WHAT THE TASK REQUIRES:
Could you copy each line of the listing below that has the word "width"?

ENTRIES SUPPLIED:
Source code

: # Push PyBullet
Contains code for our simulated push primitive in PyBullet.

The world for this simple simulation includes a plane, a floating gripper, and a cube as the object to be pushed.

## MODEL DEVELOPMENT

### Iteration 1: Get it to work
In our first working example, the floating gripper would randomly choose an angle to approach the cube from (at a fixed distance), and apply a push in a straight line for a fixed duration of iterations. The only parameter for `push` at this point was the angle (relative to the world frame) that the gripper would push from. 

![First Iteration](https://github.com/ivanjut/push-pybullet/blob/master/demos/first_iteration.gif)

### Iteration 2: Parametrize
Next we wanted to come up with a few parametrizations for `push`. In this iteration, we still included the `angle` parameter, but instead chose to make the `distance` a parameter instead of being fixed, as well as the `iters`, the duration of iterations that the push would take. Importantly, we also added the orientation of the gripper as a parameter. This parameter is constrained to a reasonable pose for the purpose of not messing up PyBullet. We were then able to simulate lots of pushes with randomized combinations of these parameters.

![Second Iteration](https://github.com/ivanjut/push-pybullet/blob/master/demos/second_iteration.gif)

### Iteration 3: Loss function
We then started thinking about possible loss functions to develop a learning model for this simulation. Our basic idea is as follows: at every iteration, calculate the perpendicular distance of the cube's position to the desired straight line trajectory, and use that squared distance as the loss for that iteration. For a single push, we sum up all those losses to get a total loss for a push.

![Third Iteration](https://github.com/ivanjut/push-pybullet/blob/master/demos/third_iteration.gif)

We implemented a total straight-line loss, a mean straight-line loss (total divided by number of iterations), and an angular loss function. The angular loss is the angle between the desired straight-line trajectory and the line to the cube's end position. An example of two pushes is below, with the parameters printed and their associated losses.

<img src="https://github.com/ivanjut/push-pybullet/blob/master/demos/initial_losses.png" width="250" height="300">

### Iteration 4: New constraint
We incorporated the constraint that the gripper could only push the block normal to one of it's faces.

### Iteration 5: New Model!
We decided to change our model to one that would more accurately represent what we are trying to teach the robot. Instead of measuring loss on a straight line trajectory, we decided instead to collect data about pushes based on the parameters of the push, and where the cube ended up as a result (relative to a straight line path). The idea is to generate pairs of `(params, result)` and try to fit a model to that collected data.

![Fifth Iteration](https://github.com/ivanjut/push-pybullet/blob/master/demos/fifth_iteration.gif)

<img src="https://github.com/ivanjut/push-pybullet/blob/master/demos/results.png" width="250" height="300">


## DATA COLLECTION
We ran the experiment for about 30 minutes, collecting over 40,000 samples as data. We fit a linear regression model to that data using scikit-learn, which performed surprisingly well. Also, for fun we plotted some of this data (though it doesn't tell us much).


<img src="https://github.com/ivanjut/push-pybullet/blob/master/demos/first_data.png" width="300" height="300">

RESPONSE:
<img src="https://github.com/ivanjut/push-pybullet/blob/master/demos/initial_losses.png" width="250" height="300">
<img src="https://github.com/ivanjut/push-pybullet/blob/master/demos/results.png" width="250" height="300">
<img src="https://github.com/ivanjut/push-pybullet/blob/master/demos/first_data.png" width="300" height="300">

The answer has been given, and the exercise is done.